• _WORK REQUIRED_:
Quote, without any change, the line that contains "下面列出的几个方法都是对HT" and all lines that follow it to the end of the data below.

### RECORDS PROVIDED

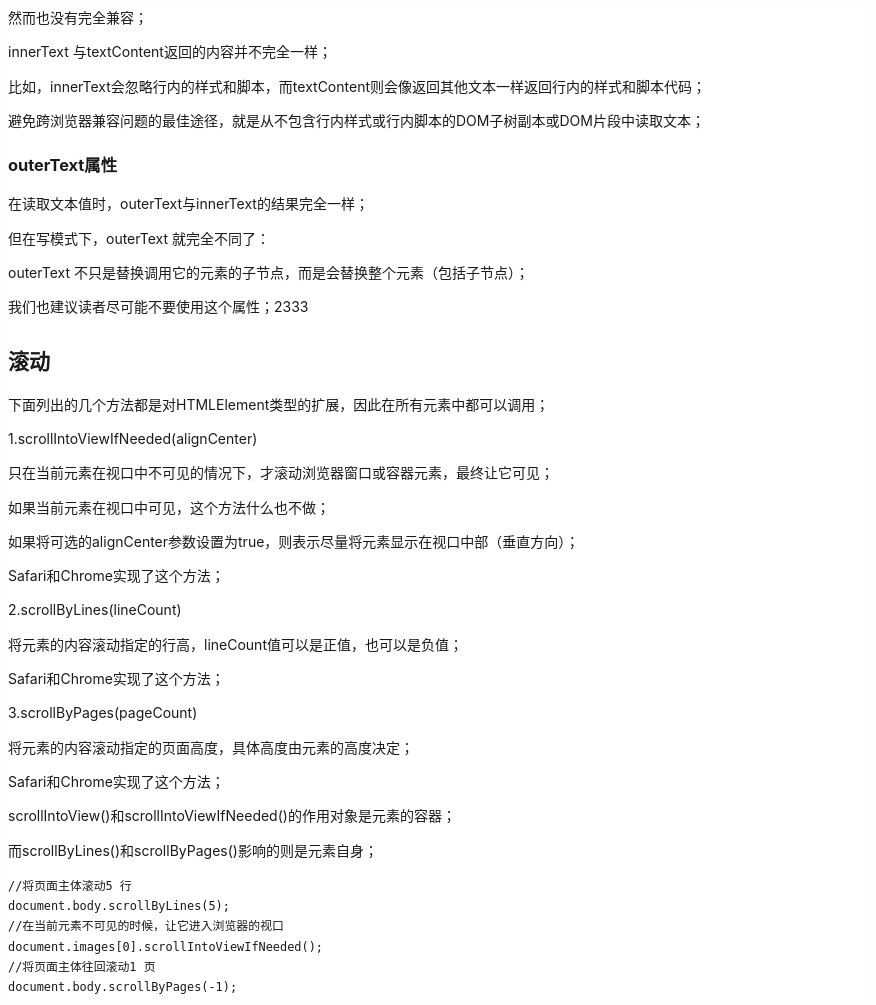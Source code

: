 然而也没有完全兼容；

innerText 与textContent返回的内容并不完全一样；

比如，innerText会忽略行内的样式和脚本，而textContent则会像返回其他文本一样返回行内的样式和脚本代码；

避免跨浏览器兼容问题的最佳途径，就是从不包含行内样式或行内脚本的DOM子树副本或DOM片段中读取文本；

### outerText属性

在读取文本值时，outerText与innerText的结果完全一样；

但在写模式下，outerText 就完全不同了：

outerText 不只是替换调用它的元素的子节点，而是会替换整个元素（包括子节点）；

我们也建议读者尽可能不要使用这个属性；2333

## 滚动

下面列出的几个方法都是对HTMLElement类型的扩展，因此在所有元素中都可以调用；

1.scrollIntoViewIfNeeded(alignCenter)

只在当前元素在视口中不可见的情况下，才滚动浏览器窗口或容器元素，最终让它可见；

如果当前元素在视口中可见，这个方法什么也不做；

如果将可选的alignCenter参数设置为true，则表示尽量将元素显示在视口中部（垂直方向）；

Safari和Chrome实现了这个方法；

2.scrollByLines(lineCount)

将元素的内容滚动指定的行高，lineCount值可以是正值，也可以是负值；

Safari和Chrome实现了这个方法；

3.scrollByPages(pageCount)

将元素的内容滚动指定的页面高度，具体高度由元素的高度决定；

Safari和Chrome实现了这个方法；

scrollIntoView()和scrollIntoViewIfNeeded()的作用对象是元素的容器；

而scrollByLines()和scrollByPages()影响的则是元素自身；

```
//将页面主体滚动5 行
document.body.scrollByLines(5);
//在当前元素不可见的时候，让它进入浏览器的视口
document.images[0].scrollIntoViewIfNeeded();
//将页面主体往回滚动1 页
document.body.scrollByPages(-1);
```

######

• _WRITTEN SOLUTION_:
下面列出的几个方法都是对HTMLElement类型的扩展，因此在所有元素中都可以调用；

1.scrollIntoViewIfNeeded(alignCenter)

只在当前元素在视口中不可见的情况下，才滚动浏览器窗口或容器元素，最终让它可见；

如果当前元素在视口中可见，这个方法什么也不做；

如果将可选的alignCenter参数设置为true，则表示尽量将元素显示在视口中部（垂直方向）；

Safari和Chrome实现了这个方法；

2.scrollByLines(lineCount)

将元素的内容滚动指定的行高，lineCount值可以是正值，也可以是负值；

Safari和Chrome实现了这个方法；

3.scrollByPages(pageCount)

将元素的内容滚动指定的页面高度，具体高度由元素的高度决定；

Safari和Chrome实现了这个方法；

scrollIntoView()和scrollIntoViewIfNeeded()的作用对象是元素的容器；

而scrollByLines()和scrollByPages()影响的则是元素自身；

```
//将页面主体滚动5 行
document.body.scrollByLines(5);
//在当前元素不可见的时候，让它进入浏览器的视口
document.images[0].scrollIntoViewIfNeeded();
//将页面主体往回滚动1 页
document.body.scrollByPages(-1);
```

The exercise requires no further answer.